Both RCDs and ELCBs are prone to nuisance trips from normal harmless Earth leakage to some degree. On one hand ELCBs are on average older, and hence tend to have less well developed filtering against nuisance trips, and on the other hand ELCBs are inherently immune to some of the causes of false trips RCDs suffer, and are generally less sensitive than RCDs. In practice RCD nuisance trips are much more common.

Another cause of nuisance tripping is due to accumulated or burden currents caused by items with lowered insulation resistance.  This may occur due to older equipment, or equipment with heating elements, or even wiring in buildings in the tropics where prolonged damp and rain conditions can cause the insulation resistance to lower due to moisture tracking. If there is a 30 mA protective device in use and there is a 10 mA burden from various sources then the unit will trip at 20 mA.  The individual items may each be electrically safe but a large number of small burden currents accumulates and reduces the tripping level.  This was more a problem in past installations where multiple circuits were protected by a single ELCB.

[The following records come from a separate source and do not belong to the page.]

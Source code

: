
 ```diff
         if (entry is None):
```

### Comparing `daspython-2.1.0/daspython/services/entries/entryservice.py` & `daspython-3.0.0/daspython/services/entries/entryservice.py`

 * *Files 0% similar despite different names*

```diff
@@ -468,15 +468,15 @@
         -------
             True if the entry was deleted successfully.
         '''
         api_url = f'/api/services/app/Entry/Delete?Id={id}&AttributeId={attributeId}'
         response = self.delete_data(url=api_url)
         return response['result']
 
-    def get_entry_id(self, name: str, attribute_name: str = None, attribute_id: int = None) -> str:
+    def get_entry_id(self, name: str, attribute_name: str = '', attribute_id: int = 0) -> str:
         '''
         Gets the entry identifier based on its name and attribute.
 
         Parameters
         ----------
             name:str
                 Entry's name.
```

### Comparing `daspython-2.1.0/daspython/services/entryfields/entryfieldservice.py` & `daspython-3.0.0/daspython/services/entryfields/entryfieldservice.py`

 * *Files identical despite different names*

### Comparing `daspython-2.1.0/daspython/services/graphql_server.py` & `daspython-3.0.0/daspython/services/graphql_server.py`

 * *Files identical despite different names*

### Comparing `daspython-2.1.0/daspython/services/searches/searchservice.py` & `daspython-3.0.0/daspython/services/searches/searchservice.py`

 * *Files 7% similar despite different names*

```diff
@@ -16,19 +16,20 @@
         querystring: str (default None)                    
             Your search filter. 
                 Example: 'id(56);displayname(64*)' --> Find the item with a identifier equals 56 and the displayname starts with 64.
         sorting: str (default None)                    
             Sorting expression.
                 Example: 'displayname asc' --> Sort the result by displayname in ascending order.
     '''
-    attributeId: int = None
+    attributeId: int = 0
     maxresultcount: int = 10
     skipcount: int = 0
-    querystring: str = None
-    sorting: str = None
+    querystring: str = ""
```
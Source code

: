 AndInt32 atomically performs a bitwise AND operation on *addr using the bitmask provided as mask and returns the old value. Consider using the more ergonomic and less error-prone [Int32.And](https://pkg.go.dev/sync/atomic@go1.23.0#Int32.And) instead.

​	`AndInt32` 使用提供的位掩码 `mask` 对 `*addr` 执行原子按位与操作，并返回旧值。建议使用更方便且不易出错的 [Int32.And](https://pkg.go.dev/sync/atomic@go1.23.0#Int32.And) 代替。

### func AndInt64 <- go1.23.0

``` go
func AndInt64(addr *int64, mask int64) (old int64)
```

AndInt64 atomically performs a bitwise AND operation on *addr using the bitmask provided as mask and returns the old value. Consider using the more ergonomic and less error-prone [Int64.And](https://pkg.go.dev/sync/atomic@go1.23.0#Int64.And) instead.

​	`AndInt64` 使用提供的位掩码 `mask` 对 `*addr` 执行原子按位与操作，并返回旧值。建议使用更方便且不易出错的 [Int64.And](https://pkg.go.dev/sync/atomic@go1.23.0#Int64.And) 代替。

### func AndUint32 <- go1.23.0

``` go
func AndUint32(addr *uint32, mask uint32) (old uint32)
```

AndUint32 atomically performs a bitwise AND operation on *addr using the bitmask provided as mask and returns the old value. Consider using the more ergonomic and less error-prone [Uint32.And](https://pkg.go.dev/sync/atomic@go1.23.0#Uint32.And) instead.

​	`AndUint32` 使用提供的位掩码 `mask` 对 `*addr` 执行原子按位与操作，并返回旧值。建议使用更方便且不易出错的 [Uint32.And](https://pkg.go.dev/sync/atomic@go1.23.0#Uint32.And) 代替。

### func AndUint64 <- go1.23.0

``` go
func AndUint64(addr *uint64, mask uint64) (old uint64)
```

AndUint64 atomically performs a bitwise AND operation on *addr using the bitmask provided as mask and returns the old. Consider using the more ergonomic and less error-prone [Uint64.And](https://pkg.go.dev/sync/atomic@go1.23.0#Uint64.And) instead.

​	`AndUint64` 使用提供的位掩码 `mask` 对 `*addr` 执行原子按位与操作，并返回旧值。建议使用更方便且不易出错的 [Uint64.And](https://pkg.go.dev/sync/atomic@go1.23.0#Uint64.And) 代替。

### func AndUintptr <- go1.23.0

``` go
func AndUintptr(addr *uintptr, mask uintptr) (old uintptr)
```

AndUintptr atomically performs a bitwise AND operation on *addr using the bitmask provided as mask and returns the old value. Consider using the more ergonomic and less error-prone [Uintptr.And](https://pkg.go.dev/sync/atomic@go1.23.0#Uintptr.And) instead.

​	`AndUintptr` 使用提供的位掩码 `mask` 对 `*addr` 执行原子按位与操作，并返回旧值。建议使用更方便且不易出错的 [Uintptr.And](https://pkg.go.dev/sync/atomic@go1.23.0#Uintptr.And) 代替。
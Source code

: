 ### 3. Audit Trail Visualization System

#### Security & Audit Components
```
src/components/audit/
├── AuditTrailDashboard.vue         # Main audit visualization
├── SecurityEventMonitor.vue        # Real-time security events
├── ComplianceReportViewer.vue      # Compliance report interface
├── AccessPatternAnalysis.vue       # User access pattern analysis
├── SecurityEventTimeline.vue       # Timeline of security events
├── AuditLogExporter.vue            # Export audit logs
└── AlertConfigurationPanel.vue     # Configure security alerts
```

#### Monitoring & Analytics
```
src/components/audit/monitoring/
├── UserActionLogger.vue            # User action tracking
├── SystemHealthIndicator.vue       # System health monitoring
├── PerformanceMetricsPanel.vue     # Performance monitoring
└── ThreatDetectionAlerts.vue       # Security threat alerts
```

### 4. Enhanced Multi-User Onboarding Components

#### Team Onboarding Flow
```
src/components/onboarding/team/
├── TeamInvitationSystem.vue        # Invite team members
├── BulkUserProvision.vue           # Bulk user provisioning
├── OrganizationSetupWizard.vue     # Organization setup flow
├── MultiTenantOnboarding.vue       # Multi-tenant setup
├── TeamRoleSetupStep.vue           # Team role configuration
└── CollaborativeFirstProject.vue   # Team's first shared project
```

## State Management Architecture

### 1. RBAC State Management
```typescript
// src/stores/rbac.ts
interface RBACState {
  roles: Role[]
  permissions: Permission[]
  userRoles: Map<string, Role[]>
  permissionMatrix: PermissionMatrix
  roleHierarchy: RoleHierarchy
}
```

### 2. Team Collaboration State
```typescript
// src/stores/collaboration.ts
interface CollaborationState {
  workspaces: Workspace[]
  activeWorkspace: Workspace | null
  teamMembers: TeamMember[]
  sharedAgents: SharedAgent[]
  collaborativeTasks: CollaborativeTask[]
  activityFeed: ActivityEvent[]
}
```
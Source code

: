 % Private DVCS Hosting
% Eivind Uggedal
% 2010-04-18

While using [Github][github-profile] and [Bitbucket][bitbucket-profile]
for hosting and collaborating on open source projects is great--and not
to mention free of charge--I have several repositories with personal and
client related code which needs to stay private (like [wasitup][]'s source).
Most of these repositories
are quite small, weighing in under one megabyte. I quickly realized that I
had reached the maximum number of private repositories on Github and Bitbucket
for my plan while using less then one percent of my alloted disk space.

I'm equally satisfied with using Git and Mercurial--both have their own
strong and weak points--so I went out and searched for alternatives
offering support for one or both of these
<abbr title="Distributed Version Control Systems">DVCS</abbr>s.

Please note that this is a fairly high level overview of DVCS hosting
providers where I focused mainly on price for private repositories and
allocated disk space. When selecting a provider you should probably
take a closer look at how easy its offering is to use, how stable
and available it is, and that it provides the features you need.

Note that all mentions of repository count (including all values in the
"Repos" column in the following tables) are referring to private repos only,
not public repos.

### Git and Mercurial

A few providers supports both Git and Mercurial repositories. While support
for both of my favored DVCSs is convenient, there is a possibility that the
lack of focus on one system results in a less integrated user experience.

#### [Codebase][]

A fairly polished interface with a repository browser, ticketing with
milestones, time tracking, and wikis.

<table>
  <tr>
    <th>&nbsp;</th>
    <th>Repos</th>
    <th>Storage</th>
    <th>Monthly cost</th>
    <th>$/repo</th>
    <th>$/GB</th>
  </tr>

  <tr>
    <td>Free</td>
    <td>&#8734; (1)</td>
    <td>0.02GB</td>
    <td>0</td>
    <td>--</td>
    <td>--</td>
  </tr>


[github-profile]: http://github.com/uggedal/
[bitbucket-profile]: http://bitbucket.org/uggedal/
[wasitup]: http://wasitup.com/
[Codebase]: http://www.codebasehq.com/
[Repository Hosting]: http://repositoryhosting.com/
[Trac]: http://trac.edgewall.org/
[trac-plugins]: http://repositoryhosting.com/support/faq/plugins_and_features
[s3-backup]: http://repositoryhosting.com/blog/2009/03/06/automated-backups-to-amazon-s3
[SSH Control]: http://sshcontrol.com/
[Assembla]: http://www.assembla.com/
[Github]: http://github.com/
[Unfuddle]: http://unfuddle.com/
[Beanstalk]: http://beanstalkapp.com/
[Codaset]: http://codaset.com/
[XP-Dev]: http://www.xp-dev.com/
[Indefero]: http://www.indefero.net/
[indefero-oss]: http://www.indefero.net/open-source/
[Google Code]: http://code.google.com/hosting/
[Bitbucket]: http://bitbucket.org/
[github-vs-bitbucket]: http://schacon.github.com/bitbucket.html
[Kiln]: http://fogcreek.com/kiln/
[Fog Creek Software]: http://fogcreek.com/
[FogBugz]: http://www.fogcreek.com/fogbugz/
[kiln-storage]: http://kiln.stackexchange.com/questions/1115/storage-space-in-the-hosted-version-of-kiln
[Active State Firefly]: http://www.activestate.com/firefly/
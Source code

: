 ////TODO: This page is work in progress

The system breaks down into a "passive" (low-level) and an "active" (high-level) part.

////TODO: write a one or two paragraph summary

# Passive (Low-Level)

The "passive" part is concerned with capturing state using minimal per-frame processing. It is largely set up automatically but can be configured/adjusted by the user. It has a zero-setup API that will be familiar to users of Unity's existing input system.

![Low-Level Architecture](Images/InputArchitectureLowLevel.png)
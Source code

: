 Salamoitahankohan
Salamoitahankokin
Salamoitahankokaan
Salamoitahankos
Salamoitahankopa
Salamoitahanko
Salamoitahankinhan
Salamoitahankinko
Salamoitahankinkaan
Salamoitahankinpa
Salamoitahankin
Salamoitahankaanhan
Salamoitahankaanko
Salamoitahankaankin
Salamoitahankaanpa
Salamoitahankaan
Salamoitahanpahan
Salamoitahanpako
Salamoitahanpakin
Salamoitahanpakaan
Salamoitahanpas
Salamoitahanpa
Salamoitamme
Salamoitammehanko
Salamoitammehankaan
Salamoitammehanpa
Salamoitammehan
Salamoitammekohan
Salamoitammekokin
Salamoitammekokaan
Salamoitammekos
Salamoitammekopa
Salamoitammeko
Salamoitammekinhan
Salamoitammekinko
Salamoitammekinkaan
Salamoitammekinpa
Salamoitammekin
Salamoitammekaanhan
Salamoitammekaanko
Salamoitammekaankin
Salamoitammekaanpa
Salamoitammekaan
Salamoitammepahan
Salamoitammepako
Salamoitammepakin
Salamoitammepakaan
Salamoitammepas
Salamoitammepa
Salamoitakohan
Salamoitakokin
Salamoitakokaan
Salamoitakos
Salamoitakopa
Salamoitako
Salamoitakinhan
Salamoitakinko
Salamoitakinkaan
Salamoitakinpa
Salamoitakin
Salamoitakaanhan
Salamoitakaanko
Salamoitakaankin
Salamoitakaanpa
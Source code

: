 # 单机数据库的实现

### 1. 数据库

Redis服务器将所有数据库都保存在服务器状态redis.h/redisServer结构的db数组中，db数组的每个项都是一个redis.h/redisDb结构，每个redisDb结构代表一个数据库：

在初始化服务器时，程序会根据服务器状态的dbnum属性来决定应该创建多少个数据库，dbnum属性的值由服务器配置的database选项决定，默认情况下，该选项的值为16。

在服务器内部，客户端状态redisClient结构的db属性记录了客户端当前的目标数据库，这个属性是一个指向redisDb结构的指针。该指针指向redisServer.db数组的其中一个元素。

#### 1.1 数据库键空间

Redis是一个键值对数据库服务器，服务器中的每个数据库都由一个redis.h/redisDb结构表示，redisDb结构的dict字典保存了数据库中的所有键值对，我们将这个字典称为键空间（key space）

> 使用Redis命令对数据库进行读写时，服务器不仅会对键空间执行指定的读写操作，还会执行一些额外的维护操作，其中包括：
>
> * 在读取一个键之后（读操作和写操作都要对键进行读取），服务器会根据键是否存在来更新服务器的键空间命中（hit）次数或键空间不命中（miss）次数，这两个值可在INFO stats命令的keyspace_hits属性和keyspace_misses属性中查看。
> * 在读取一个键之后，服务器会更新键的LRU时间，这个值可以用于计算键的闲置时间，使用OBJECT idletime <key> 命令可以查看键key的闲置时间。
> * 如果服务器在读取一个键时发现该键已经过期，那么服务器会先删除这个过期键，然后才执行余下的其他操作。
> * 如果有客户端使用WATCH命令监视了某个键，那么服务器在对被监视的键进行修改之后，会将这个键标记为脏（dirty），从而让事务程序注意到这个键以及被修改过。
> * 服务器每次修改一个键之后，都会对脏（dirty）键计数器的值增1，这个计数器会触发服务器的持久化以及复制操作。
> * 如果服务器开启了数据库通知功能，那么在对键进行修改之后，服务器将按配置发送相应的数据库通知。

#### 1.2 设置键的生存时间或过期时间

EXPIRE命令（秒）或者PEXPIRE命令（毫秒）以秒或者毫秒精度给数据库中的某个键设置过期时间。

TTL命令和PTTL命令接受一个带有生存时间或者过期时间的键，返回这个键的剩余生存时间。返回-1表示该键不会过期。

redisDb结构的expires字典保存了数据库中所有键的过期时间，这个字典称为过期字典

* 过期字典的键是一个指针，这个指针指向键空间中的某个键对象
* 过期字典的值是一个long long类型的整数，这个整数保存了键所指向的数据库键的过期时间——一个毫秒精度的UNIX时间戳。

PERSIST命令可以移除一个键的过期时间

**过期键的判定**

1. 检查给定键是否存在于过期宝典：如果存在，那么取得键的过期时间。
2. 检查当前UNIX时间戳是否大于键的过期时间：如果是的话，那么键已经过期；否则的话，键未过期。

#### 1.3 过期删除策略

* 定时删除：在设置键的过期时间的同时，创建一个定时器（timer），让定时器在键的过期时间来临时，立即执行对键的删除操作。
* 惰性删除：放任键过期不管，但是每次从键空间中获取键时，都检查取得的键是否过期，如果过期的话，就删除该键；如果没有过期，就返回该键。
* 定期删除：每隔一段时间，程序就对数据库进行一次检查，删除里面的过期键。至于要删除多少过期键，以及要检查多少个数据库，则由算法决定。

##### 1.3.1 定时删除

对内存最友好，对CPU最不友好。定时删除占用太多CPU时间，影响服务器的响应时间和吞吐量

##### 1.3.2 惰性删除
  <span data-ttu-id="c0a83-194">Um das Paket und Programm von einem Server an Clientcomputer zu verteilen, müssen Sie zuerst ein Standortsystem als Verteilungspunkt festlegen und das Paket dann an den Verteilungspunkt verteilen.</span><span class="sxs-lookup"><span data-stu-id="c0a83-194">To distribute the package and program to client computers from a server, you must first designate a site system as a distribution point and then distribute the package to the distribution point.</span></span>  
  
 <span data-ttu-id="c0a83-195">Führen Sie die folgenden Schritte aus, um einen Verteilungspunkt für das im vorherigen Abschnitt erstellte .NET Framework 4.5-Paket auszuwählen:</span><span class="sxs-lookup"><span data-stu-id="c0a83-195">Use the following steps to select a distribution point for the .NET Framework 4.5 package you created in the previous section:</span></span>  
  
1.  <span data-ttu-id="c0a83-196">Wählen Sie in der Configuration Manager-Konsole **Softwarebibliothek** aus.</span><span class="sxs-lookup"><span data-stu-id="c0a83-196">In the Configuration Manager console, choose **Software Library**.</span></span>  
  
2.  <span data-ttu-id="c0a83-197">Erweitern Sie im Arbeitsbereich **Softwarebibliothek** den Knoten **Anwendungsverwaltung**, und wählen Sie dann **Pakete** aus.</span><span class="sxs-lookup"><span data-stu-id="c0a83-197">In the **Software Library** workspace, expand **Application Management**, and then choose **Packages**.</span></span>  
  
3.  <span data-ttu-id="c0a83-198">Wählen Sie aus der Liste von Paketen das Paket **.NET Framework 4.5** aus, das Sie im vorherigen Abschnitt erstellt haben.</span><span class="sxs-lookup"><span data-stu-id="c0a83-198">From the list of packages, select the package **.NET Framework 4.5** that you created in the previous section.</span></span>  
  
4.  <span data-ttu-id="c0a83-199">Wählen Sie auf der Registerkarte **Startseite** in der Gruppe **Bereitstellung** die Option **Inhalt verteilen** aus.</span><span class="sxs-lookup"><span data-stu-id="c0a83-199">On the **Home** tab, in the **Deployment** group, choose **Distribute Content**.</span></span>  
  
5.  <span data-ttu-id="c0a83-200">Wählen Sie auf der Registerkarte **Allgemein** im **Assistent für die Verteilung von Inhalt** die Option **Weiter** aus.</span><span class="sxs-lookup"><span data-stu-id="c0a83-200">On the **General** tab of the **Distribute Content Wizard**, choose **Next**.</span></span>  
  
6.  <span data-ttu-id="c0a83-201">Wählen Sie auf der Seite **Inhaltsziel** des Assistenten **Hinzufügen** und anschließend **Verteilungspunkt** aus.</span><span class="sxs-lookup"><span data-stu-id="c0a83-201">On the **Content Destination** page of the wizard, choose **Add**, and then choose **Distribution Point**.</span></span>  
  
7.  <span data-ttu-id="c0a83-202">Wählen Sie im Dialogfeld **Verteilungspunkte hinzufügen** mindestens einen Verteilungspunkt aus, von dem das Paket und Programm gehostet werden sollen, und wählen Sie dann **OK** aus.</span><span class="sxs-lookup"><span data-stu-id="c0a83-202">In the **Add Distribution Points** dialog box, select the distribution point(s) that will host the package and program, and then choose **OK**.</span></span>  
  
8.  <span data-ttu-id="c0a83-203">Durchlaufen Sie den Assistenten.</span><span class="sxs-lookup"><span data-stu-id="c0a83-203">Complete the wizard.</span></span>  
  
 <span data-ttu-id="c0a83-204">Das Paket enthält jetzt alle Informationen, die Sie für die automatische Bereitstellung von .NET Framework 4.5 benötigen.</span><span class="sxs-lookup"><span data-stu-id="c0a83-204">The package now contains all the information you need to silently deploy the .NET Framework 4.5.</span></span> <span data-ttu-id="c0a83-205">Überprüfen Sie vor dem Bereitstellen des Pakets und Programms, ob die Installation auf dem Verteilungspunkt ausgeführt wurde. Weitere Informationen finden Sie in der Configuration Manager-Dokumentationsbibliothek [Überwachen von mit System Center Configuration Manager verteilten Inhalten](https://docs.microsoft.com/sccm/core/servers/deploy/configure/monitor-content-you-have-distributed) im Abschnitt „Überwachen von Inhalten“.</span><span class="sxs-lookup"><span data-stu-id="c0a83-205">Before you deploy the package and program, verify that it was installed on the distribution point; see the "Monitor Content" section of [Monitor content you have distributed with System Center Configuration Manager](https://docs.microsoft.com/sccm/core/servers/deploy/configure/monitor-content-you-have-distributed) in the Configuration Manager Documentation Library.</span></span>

Heating elements of the tubular form are filled with a very fine powder that can absorb moisture if the element has not be used for some time.  In the tropics, this may occur, for example if a clothes drier has not been used for a year or a large water boiler used for coffee, etc. has been in storage.  In such cases, if the unit is allowed to power up without RCD protection then it will normally dry out and successfully pass inspection.  This type of problem can be seen even with brand new equipment.

Failure to respond
Some ELCBs do not respond to rectified fault current. This issue is the same in principle with ELCBs and RCDs, but ELCBs are on average much older and specifications have improved considerably over the years, so an old ELCB is more likely to have some fault current waveform that it will not respond to.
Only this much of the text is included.